Assuming that translator’s low rates are generally attributed to the perception of the low status of their work, Chan tries to explain the reasons for this perception arguing that the distortions induced by information asymmetry and resulting in ineffective system of signals eventually lead to the application of Gresham’s Law also to labor economics. The effectiveness of signals depends on differentiation and development capacity. The low perception of translators could then be enhanced by raising their professional status. In turn, this enhancement can be achieved through accreditation and certification. However, this would only be a partial solution. Chan himself admits that, in addition to being controversial in utility, the definition of an effective accreditation system is easier said than done, primarily owing to assessment difficulties and the efforts for acceptance (as it was the case, for example, of ISO 9000).
Grin, Sfreddo, and Chan are so called “translation economists”, and one can reasonably assume that their analysis are scientific and reliable in effort, which may not always be true for others, renowned or however pretentious.
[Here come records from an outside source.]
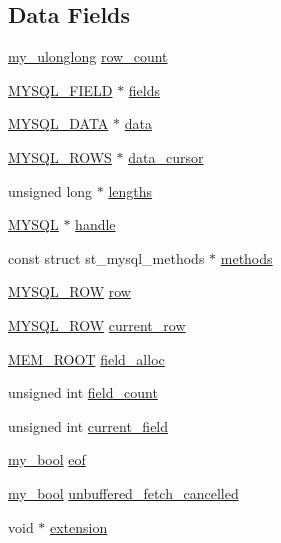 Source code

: \subsection*{Data Fields}
\begin{DoxyCompactItemize}
\item 
\hyperlink{mysql_8h_ae05bd5d3e5a75578e2f14cfeb43f07aa}{my\+\_\+ulonglong} \hyperlink{structst__mysql__res_aeebcaa8a317200a20bbde5d9f9f73169}{row\+\_\+count}
\item 
\hyperlink{mysql_8h_ad010774d7ae34dc28a2e044ed2cd4f71}{M\+Y\+S\+Q\+L\+\_\+\+F\+I\+E\+L\+D} $\ast$ \hyperlink{structst__mysql__res_a608224b643e0d8fc992de01230195dda}{fields}
\item 
\hyperlink{mysql_8h_a19837b8e2f5cec429a5b61d4d5c68ed6}{M\+Y\+S\+Q\+L\+\_\+\+D\+A\+T\+A} $\ast$ \hyperlink{structst__mysql__res_a213ea8e00645396f226362cdbd2880b7}{data}
\item 
\hyperlink{mysql_8h_a4d0140764825a51eae874c641df1afb5}{M\+Y\+S\+Q\+L\+\_\+\+R\+O\+W\+S} $\ast$ \hyperlink{structst__mysql__res_a874a24ee537561e5dc86e5e86a9afd9d}{data\+\_\+cursor}
\item 
unsigned long $\ast$ \hyperlink{structst__mysql__res_ac6b5b0d8456fe15d529ece8c107d7063}{lengths}
\item 
\hyperlink{mysql_8h_a42e5b5e53a1263817a59e42e219feca6}{M\+Y\+S\+Q\+L} $\ast$ \hyperlink{structst__mysql__res_ac67d314af96af560ea7880245ab5a710}{handle}
\item 
const struct st\+\_\+mysql\+\_\+methods $\ast$ \hyperlink{structst__mysql__res_a87d087d083eb50c81b30285a7b8458b1}{methods}
\item 
\hyperlink{mysql_8h_afae8ad264fb6a4bd740df59f19b9da71}{M\+Y\+S\+Q\+L\+\_\+\+R\+O\+W} \hyperlink{structst__mysql__res_a12b56773449e21072694f7749086d64a}{row}
\item 
\hyperlink{mysql_8h_afae8ad264fb6a4bd740df59f19b9da71}{M\+Y\+S\+Q\+L\+\_\+\+R\+O\+W} \hyperlink{structst__mysql__res_ae4ba04806b79944ca5c5cd46ff8b1ef2}{current\+\_\+row}
\item 
\hyperlink{my__alloc_8h_ac59e289b254a2c5ac634ffcedda3f823}{M\+E\+M\+\_\+\+R\+O\+O\+T} \hyperlink{structst__mysql__res_a76a8c7214ccdae2c8986b2f8bbc25dd2}{field\+\_\+alloc}
\item 
unsigned int \hyperlink{structst__mysql__res_a46ca3cf833b020e86e4d7f4ebe36f190}{field\+\_\+count}
\item 
unsigned int \hyperlink{structst__mysql__res_a35bcf75097f62db6990a09dcfd1d3401}{current\+\_\+field}
\item 
\hyperlink{mysql_8h_a74cd599039dcf29c6e6d342cf4efd0a8}{my\+\_\+bool} \hyperlink{structst__mysql__res_ab24839f1879e03ffa511e9bce92419e9}{eof}
\item 
\hyperlink{mysql_8h_a74cd599039dcf29c6e6d342cf4efd0a8}{my\+\_\+bool} \hyperlink{structst__mysql__res_a4fddbf81b6ead57fdfd384e74d918cfb}{unbuffered\+\_\+fetch\+\_\+cancelled}
\item 
void $\ast$ \hyperlink{structst__mysql__res_abf63f6350874811fdf3fb90c49e532dd}{extension}
\end{DoxyCompactItemize}


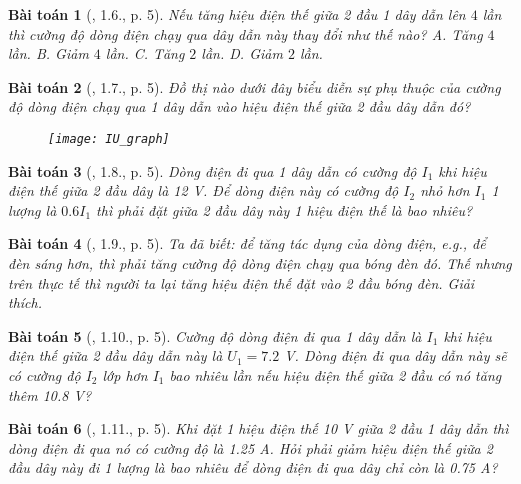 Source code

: \documentclass{article}
\newtheorem{baitoan}{Bài toán}
\begin{document}
\begin{baitoan}[\cite{SBT_Vat_Ly_9}, 1.6., p. 5]
	Nếu tăng hiệu điện thế giữa 2 đầu 1 dây dẫn lên $4$ lần thì cường độ dòng điện chạy qua dây dẫn này thay đổi như thế nào? {\sf A.} Tăng $4$ lần. {\sf B.} Giảm $4$ lần. {\sf C.} Tăng $2$ lần. {\sf D.} Giảm $2$ lần.
\end{baitoan}

\begin{baitoan}[\cite{SBT_Vat_Ly_9}, 1.7., p. 5]
	Đồ thị nào dưới đây biểu diễn sự phụ thuộc của cường độ dòng điện chạy qua 1 dây dẫn vào hiệu điện thế giữa 2 đầu dây dẫn đó?
	\begin{figure}[H]
		\centering
		\texttt{[image: IU\_graph]}
	\end{figure}
\end{baitoan}

\begin{baitoan}[\cite{SBT_Vat_Ly_9}, 1.8., p. 5]
	Dòng điện đi qua 1 dây dẫn có cường độ $I_1$ khi hiệu điện thế giữa 2 đầu dây là \emph{12 V}. Để dòng điện này có cường độ $I_2$ nhỏ hơn $I_1$ 1 lượng là $0.6I_1$ thì phải đặt giữa 2 đầu dây này 1 hiệu điện thế là bao nhiêu?
\end{baitoan}

\begin{baitoan}[\cite{SBT_Vat_Ly_9}, 1.9., p. 5]
	Ta đã biết: để tăng tác dụng của dòng điện, e.g., để đèn sáng hơn, thì phải tăng cường độ dòng điện chạy qua bóng đèn đó. Thế nhưng trên thực tế thì người ta lại tăng hiệu điện thế đặt vào 2 đầu bóng đèn. Giải thích.
\end{baitoan}

\begin{baitoan}[\cite{SBT_Vat_Ly_9}, 1.10., p. 5]
	Cường độ dòng điện đi qua 1 dây dẫn là $I_1$ khi hiệu điện thế giữa 2 đầu dây dẫn này là $U_1 = 7.2$ \emph{V}. Dòng điện đi qua dây dẫn này sẽ có cường độ $I_2$ lớp hơn $I_1$ bao nhiêu lần nếu hiệu điện thế giữa 2 đầu có nó tăng thêm \emph{10.8 V}?
\end{baitoan}

\begin{baitoan}[\cite{SBT_Vat_Ly_9}, 1.11., p. 5]
	Khi đặt 1 hiệu điện thế \emph{10 V} giữa 2 đầu 1 dây dẫn thì dòng điện đi qua nó có cường độ là \emph{1.25 A}. Hỏi phải giảm hiệu điện thế giữa 2 đầu dây này đi 1 lượng là bao nhiêu để dòng điện đi qua dây chỉ còn là \emph{0.75 A}?
\end{baitoan}

\end{document}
All, in many ways, do not appear to be less worthy of attention than the genuine thoughts of one who honestly declares he does not pretend to know about what is really going on.
Everything seems to indicate a trend to lower rates and highly qualified and specialized translation professionals. Things seem contradictory, but they are not… That’s the market. The market! And there’s nothing you can do about it. Nothing!
The EU report clearly says that status means the estimated value of skills, rather than the actual capacity. Therefore, a high status corresponds to trustworthiness, reliability, prestige, and higher fees, and to the recognition to a professional exclusiveness right.
In a world generally still highly discriminatory and prejudicial to women, the fact that translation is historically a female profession (women are still 70% or more) certainly discourages the recognition of a high status.
Nevertheless, the solutions outlined by Pym, Grin, Sfreddo, and Chan are questionable. If it is true that professional bodies play only informative and social functions, perhaps the expectations of their members should be examined in depth, and their effectiveness should be assessed as to the first as to the latter. Since these bodies spend most of their efforts to raise money to support themselves and reward their representatives, there is no reason to expect that they can protect those who are supposed to represent. Similarly, one should ask where the immobility of older bodies comes from, from the resigned helplessness of their executives to the belief that they could exploit their positions, albeit declining, possibly for personal visibility.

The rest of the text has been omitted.